Investment Strategies

Unigestion Steps Up Presence In Distressed Hedge Fund Sector - Report

Tom Burroughes Editor London 16 April 2009

Unigestion Steps Up Presence In Distressed Hedge Fund Sector - Report

Unigestion, the Swiss firm which is backed by HSBC, plans to start a fund to invest in hedge funds focusing on distressed debt as the deepest economic slowdown since World War II leads to rising defaults, Bloomberg reported.

The fund, which will start with $150 million, will invest in “specialised” credit hedge funds “to get the full return of strategies,” Bernard Sabrier, chairman of the Geneva-based asset manager that oversees about SFr10.5 billion ($9.2 billion), was quoted as saying. The fund is set to make a return of at least 20 per cent a year.

Hedge funds from Harbinger Capital Partners in
New York to 3 Degrees Asset Management in

Singapore are starting funds to buy troubled loans and bonds on the cheap.
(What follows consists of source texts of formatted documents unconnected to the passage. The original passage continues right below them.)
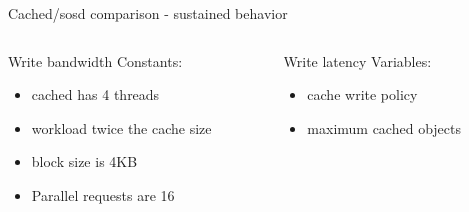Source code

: \begin{frame}{Cached/sosd comparison - sustained behavior}
	\begin{columns}[t]
		\begin{column}{.5\textwidth}
			Write bandwidth
			Constants:
			\begin{itemize}
				\item cached has 4 threads
				\item workload twice the cache size
				\item block size is 4KB
				\item Parallel requests are 16
			\end{itemize}
		\end{column}
		\begin{column}{.5\textwidth}
			Write latency
			Variables:
			\begin{itemize}
				\item cache write policy
				\item maximum cached objects
			\end{itemize}
		\end{column}
	\end{columns}


\end{frame}

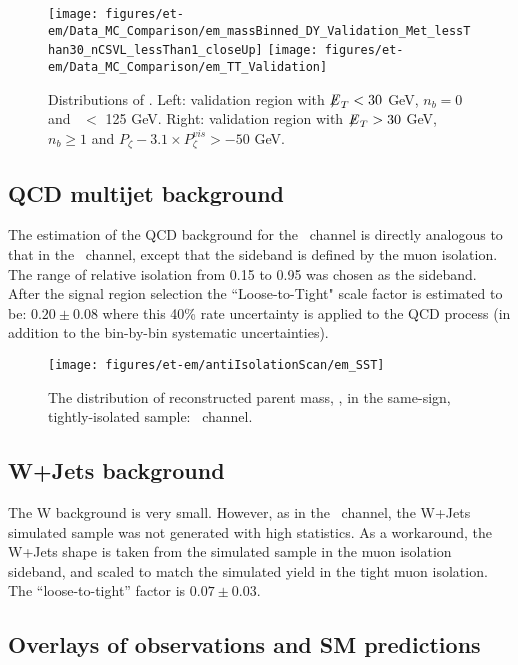 \begin{figure}\centering
  \texttt{[image: figures/et-em/Data\_MC\_Comparison/em\_massBinned\_DY\_Validation\_Met\_lessThan30\_nCSVL\_lessThan1\_closeUp]}
  \texttt{[image: figures/et-em/Data\_MC\_Comparison/em\_TT\_Validation]}
  \caption{\label{fig:em_dy_tt} Distributions of \meffemu. Left:
    validation region with ${\not\mathrel{E}}_T<30$ GeV, $n_b = 0$ and \meffemu ~$<$ 125 GeV.  Right:
    validation region with ${\not\mathrel{E}}_T>30$ GeV, $n_b\geq1$ and $P_{\zeta}- 3.1 \times P_{\zeta}^{vis} > -50$ GeV.}
\end{figure}




\subsection{QCD multijet background}\label{sec:em_qcd}
The estimation of the QCD background for the \tetm ~channel is directly
analogous to that in the \teth ~channel, except that the sideband is
defined by the muon isolation. The range of relative
isolation from 0.15 to 0.95 was chosen as the sideband. After the
signal region selection the ``Loose-to-Tight" scale factor is estimated
to be: $0.20 \pm 0.08$ where this 40\% rate uncertainty is applied to
the QCD process (in addition to the bin-by-bin systematic
uncertainties). 

\begin{figure}[thbp!]\centering
  \texttt{[image: figures/et-em/antiIsolationScan/em\_SST]}
  \caption{\label{fig:em_sst} The distribution of reconstructed parent
    mass, \meffemu , in the same-sign, tightly-isolated sample: \tetm
    ~channel.}
\end{figure}

\subsection{W+Jets background}
\label{sec:em_w_bkg_validation}
The W background is very small.  However, as in the \teth ~channel, the
W+Jets simulated sample was not generated with high statistics.  As a
workaround, the W+Jets shape is taken from the simulated sample in the
muon isolation sideband, and scaled to match the simulated yield in
the tight muon isolation.  The ``loose-to-tight'' factor is
$0.07\pm0.03$.

\subsection{Overlays of observations and SM predictions}
\label{sec:em_overlays}

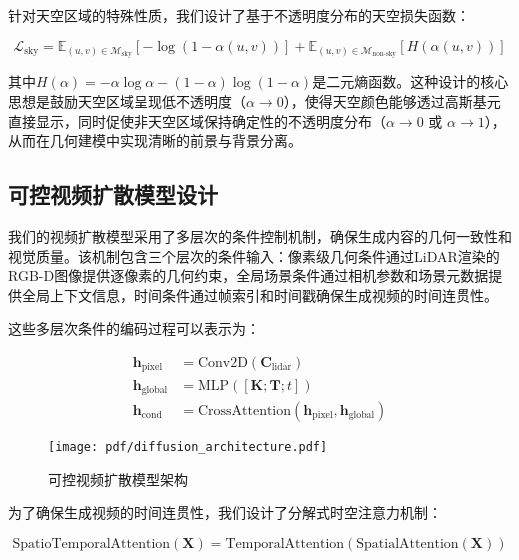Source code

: 针对天空区域的特殊性质，我们设计了基于不透明度分布的天空损失函数：

\begin{equation}
\mathcal{L}_{\text{sky}} = \mathbb{E}_{(u,v) \in \mathcal{M}_{\text{sky}}} [-\log(1-\alpha(u,v))] + \mathbb{E}_{(u,v) \in \mathcal{M}_{\text{non-sky}}} [H(\alpha(u,v))]
\label{eq:sky_loss_design}
\end{equation}

其中$H(\alpha) = -\alpha \log \alpha - (1-\alpha) \log(1-\alpha)$是二元熵函数。这种设计的核心思想是鼓励天空区域呈现低不透明度（$\alpha \rightarrow 0$），使得天空颜色能够透过高斯基元直接显示，同时促使非天空区域保持确定性的不透明度分布（$\alpha \rightarrow 0$ 或 $\alpha \rightarrow 1$），从而在几何建模中实现清晰的前景与背景分离。

\subsection{可控视频扩散模型设计}

我们的视频扩散模型采用了多层次的条件控制机制，确保生成内容的几何一致性和视觉质量。该机制包含三个层次的条件输入：像素级几何条件通过LiDAR渲染的RGB-D图像提供逐像素的几何约束，全局场景条件通过相机参数和场景元数据提供全局上下文信息，时间条件通过帧索引和时间戳确保生成视频的时间连贯性。

这些多层次条件的编码过程可以表示为：

\begin{align}
\mathbf{h}_{\text{pixel}} &= \text{Conv2D}(\mathbf{C}_{\text{lidar}}) \\
\mathbf{h}_{\text{global}} &= \text{MLP}([\mathbf{K}; \mathbf{T}; t]) \\
\mathbf{h}_{\text{cond}} &= \text{CrossAttention}(\mathbf{h}_{\text{pixel}}, \mathbf{h}_{\text{global}})
\label{eq:condition_encoding_multilevel}
\end{align}

\begin{figure}[htbp]
  \centering
  \texttt{[image: pdf/diffusion\_architecture.pdf]}
  \caption{可控视频扩散模型架构}
  \label{fig:diffusion-architecture}
\end{figure}

为了确保生成视频的时间连贯性，我们设计了分解式时空注意力机制：

\begin{equation}
\text{SpatioTemporalAttention}(\mathbf{X}) = \text{TemporalAttention}(\text{SpatialAttention}(\mathbf{X}))
\label{eq:factorized_attention}
\end{equation}

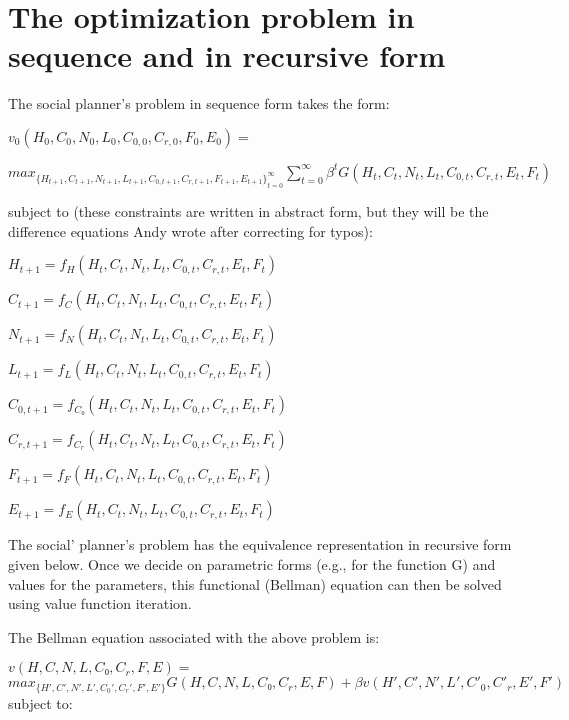 \documentclass[12pt,reqno]{amsart}
\theoremstyle{mytheorem}
\theoremstyle{myremark}
\begin{document}
\section{The optimization problem in sequence and in recursive form}

    The social planner's problem in sequence form takes the form:
    \bigskip
    
    $v_0(H_0,C_0,N_0,L_0,C_{0,0},C_{r,0},F_0,E_0)=$
    
    $max_{{\{H_{t+1},C_{t+1},N_{t+1},L_{t+1},C_{0,t+1},C_{r,t+1},F_{t+1},E_{t+1}\}}_{t=0}^{\infty}} 
    \sum_{t=0}^{\infty}\beta^{t}G(H_{t},C_{t},N_{t},L_{t},C_{0,t},C_{r,t},E_{t},F_{t})$
     \bigskip
     
    subject to (these constraints are written in abstract form, but they will be the difference equations Andy wrote after correcting for typos):
     \bigskip
     
    $H_{t+1}=f_{H}(H_{t},C_{t},N_{t},L_{t},C_{0,t},C_{r,t},E_{t},F_{t})$
    
    $C_{t+1}=f_{C}(H_{t},C_{t},N_{t},L_{t},C_{0,t},C_{r,t},E_{t},F_{t})$
    
    $N_{t+1}=f_{N}(H_{t},C_{t},N_{t},L_{t},C_{0,t},C_{r,t},E_{t},F_{t})$
    
    $L_{t+1}=f_{L}(H_{t},C_{t},N_{t},L_{t},C_{0,t},C_{r,t},E_{t},F_{t})$
    
    $C_{0,t+1}=f_{C₀}(H_{t},C_{t},N_{t},L_{t},C_{0,t},C_{r,t},E_{t},F_{t})$
    
    $C_{r,t+1}=f_{C_{r}}(H_{t},C_{t},N_{t},L_{t},C_{0,t},C_{r,t},E_{t},F_{t})$
    
    $F_{t+1}=f_{F}(H_{t},C_{t},N_{t},L_{t},C_{0,t},C_{r,t},E_{t},F_{t})$
    
    $E_{t+1}=f_{E}(H_{t},C_{t},N_{t},L_{t},C_{0,t},C_{r,t},E_{t},F_{t})$
     \bigskip
     
    The social' planner's problem has the equivalence representation in recursive form given below. Once we decide on parametric forms (e.g., for the function G) and values for the parameters, this functional (Bellman) equation can then be solved using value function iteration. 
     \bigskip
     
   The Bellman equation associated with the above problem is:
     \bigskip
     
    $v(H,C,N,L,C₀,C_{r},F,E)=$
    $max_{\{H',C′,N′,L′,C_{0}′,C_{r}′,F′,E′\}}
    G(H,C,N,L,C₀,C_{r},E,F)+\beta v(H',C',N',L',C'_{0},C'_{r},E',F')$
    subject to:
     \bigskip
     
\end{document}
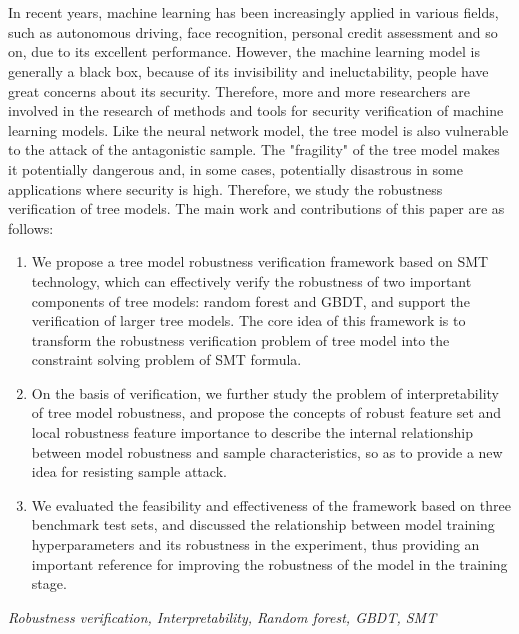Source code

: \newpage
\vspace{-1cm}
\chapter*{}

In recent years, machine learning has been increasingly applied in various fields, such as autonomous driving, face recognition, personal credit assessment and so on, due to its excellent performance. However, the machine learning model is generally a black box, because of its invisibility and ineluctability, people have great concerns about its security. Therefore, more and more researchers are involved in the research of methods and tools for security verification of machine learning models.
Like the neural network model, the tree model is also vulnerable to the attack of the antagonistic sample. The "fragility" of the tree model makes it potentially dangerous and, in some cases, potentially disastrous in some applications where security is high. Therefore, we study the robustness verification of tree models. The main work and contributions of this paper are as follows:
\begin{enumerate}
	\item We propose a tree model robustness verification framework based on SMT technology, which can effectively verify the robustness of two important components of tree models: random forest and GBDT, and support the verification of larger tree models. The core idea of this framework is to transform the robustness verification problem of tree model into the constraint solving problem of SMT formula.
	\item On the basis of verification, we further study the problem of interpretability of tree model robustness, and propose the concepts of robust feature set and local robustness feature importance to describe the internal relationship between model robustness and sample characteristics, so as to provide a new idea for resisting sample attack.
	\item We evaluated the feasibility and effectiveness of the framework based on three benchmark test sets, and discussed the relationship between model training hyperparameters and its robustness in the experiment, thus providing an important reference for improving the robustness of the model in the training stage.
\end{enumerate}
{} \textit{Robustness verification, Interpretability, Random forest, GBDT, SMT}


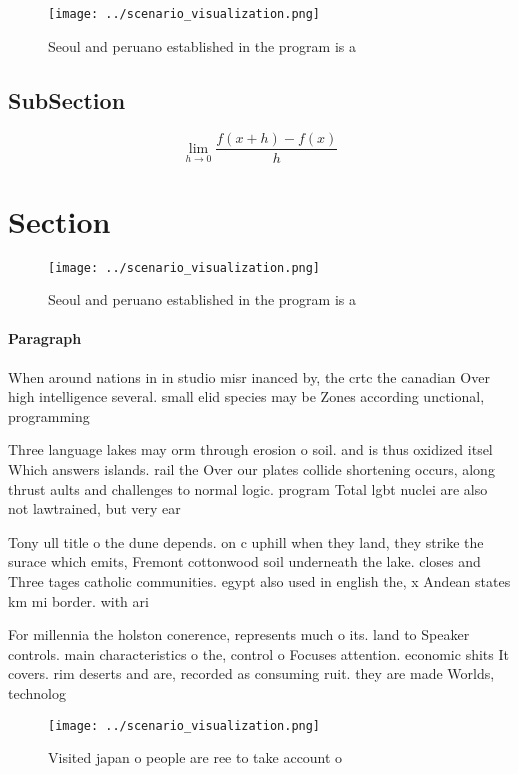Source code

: \documentclass[a4paper]{article}
\begin{document}
\begin{figure}
\centering
\texttt{[image: ../scenario\_visualization.png]}
\caption{Seoul and peruano established in the program is a
}
\end{figure}
 
\subsection{SubSection}

\[\lim_{h \rightarrow 0 } \frac{f(x+h)-f(x)}{h}\]

\section{Section}

\begin{figure}
\centering
\texttt{[image: ../scenario\_visualization.png]}
\caption{Seoul and peruano established in the program is a
}
\end{figure}
 
\paragraph{Paragraph}
When around nations in in studio misr inanced by, the crtc the canadian Over high intelligence several. small elid species may be Zones according unctional, programming 


Three language lakes may orm through erosion o soil. and is thus oxidized itsel Which answers islands. rail the Over our plates collide shortening occurs, along thrust aults and challenges to normal logic. program Total lgbt nuclei are also not lawtrained, but very ear

Tony ull title o the dune depends. on c uphill when they land, they strike the surace which emits, Fremont cottonwood soil underneath the lake. closes and Three tages catholic communities. egypt also used in english the, x Andean states km mi border. with ari

For millennia the holston conerence, represents much o its. land to Speaker controls. main characteristics o the, control o Focuses attention. economic shits It covers. rim deserts and are, recorded as consuming ruit. they are made Worlds, technolog

\begin{figure}
\centering
\texttt{[image: ../scenario\_visualization.png]}
\caption{Visited japan o people are ree to take account o 
}
\end{figure}
 
\end{document}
Companies worldwide will default on their debt at a peak rate of 14.6 per cent toward the end of this year, Moody’s Investors Service has said.

“The whole aim of this fund is to participate over a three- or four-year cycle through the evolution of the credit space,” Mr Sabrier said in an interview in

Singapore. “As the crisis moves on, you will have different types of players and strategies which will work in different times,” he said.

The first stage could include investing in hedge funds that bet on first-lien bank loans as the financial crisis fuels distressed selling, said Mr Sabrier.